Любовь в Серебряном веке. Истории о музах и женах русских поэтов и писателей. Радости и переживания, испытания и трагедии… (Первушина) - страница 225

А может быть, ему нравится с ней разговаривать? «Особенно интересными и содержательными они становились в передней. Здесь Толстой, уже в шубе и шапке, надолго прирастал к деревянному косяку, договаривая самое важное, без чего, казалось, никак нельзя разойтись. Мы говорили об искусстве, о творчестве, о любви, о смерти, о России, о войне; говорили о себе и о своем прошлом». Советовал же Ницше: «При вступлении в брак нужно ставить себе вопрос: полагаешь ли ты, что ты до старости сможешь хорошо беседовать с этой женщиной? Все остальное в браке преходяще…» Правда, он никогда не был женат.

Наталья пробует «сбежать» от Толстого, вернуться в Петербург, к мужу – но тот не спешит звать ее к себе. А Толстой не спешит ни объясниться с ней, ни расстаться. Днем он работает – пишет пьесу, вечерами в театре аплодирует невесте, по ночам приходит в гости к Крандиевским. «Мы с сестрой уже привыкли к тому, что ночью, во втором часу, когда в доме уже все спали, раздавался звонок.

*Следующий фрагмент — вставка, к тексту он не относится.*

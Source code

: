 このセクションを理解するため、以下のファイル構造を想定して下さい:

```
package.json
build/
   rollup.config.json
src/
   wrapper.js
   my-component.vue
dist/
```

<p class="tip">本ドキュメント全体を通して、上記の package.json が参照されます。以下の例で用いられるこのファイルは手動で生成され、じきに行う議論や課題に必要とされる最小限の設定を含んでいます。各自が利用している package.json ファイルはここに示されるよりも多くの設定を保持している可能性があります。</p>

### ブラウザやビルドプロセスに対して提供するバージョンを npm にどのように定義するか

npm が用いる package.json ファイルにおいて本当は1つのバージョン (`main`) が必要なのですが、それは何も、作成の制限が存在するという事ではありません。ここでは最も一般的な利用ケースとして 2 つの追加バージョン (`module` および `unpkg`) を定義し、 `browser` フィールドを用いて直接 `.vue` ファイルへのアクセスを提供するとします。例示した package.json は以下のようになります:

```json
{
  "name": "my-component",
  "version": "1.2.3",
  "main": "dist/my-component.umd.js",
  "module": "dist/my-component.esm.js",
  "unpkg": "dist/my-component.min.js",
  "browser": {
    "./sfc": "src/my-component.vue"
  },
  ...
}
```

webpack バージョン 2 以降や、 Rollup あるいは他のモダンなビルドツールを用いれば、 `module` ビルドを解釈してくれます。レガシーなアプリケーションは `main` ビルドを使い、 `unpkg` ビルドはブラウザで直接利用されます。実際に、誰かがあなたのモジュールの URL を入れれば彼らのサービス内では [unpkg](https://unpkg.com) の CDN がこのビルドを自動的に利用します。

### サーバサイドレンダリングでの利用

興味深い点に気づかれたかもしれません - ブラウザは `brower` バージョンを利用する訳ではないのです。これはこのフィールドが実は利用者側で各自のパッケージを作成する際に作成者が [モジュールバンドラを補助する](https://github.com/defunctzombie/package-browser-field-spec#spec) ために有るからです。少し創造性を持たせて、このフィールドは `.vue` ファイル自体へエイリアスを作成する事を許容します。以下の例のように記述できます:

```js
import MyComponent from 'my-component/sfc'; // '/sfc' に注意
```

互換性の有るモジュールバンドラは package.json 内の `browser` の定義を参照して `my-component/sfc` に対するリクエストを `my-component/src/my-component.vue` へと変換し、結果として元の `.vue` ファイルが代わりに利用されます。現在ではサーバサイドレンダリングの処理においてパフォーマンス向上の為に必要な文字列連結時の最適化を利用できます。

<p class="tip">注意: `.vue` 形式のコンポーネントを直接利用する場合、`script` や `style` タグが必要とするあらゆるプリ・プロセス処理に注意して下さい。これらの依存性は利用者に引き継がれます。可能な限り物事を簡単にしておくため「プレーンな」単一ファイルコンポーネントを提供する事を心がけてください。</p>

– Кто? – спрашивала Дюна через цепочку, и Толстой низким басом отвечал неизменно одно и то же:

– Ночная бабочка!

Это звучало как пароль. Дюна впускала, и, если Толстой был в хорошем настроении, то, не снимая шубы, сразу делал „беспечное“ лицо, какое должно быть у бабочки, и начинал кружить по комнате, взмахивая руками, – изображал полет. А Дюна хватала игрушечный сачок моего сына и принималась ловить бабочку, стараясь колпачком из розовой марли накрыть Толстому голову. Это было смешно, мы дурачились и хохотали как дети, зажимая себе рот, чтобы не разбудить спящих».

Наконец в Москву приезжает муж Натальи Васильевны. Он встречается с Толстым и Маргаритой, бюст которой взялась вылепить Надя. И сразу понимает, что «Маргарита для отвода глаз».

«– Кому же отводить глаза? – спросила я, холодея.

– Почем я знаю, кому? Тебе, мне, самому себе».

Он должен возвращаться в столицу, там его ждет новый процесс. Они договариваются, что Наталья приедет через несколько дней с сыном. Но Толстой наконец собрался с духом и решился на признание. А точнее, заставил Наталью признаться ему, хотя и без слов: «Из кресла у окна поднялся Толстой.

– Вы? – воскликнула я. – Что вы здесь делаете?

Он не ответил, подошел и молча обнял меня. Не знаю, как случилось потом, что я оказалась сидящей в кресле, а он – у ног моих. Дрожащими от волнения пальцами я развязала вуаль, сняла шляпу, потом обеими руками взяла его голову, приблизила к себе так давно мне милое, дорогое лицо. В глазах его был испуг почти немыслимого счастья.

– Неужели это возможно, Наташа? – спросил он тихо и не дал мне ответить».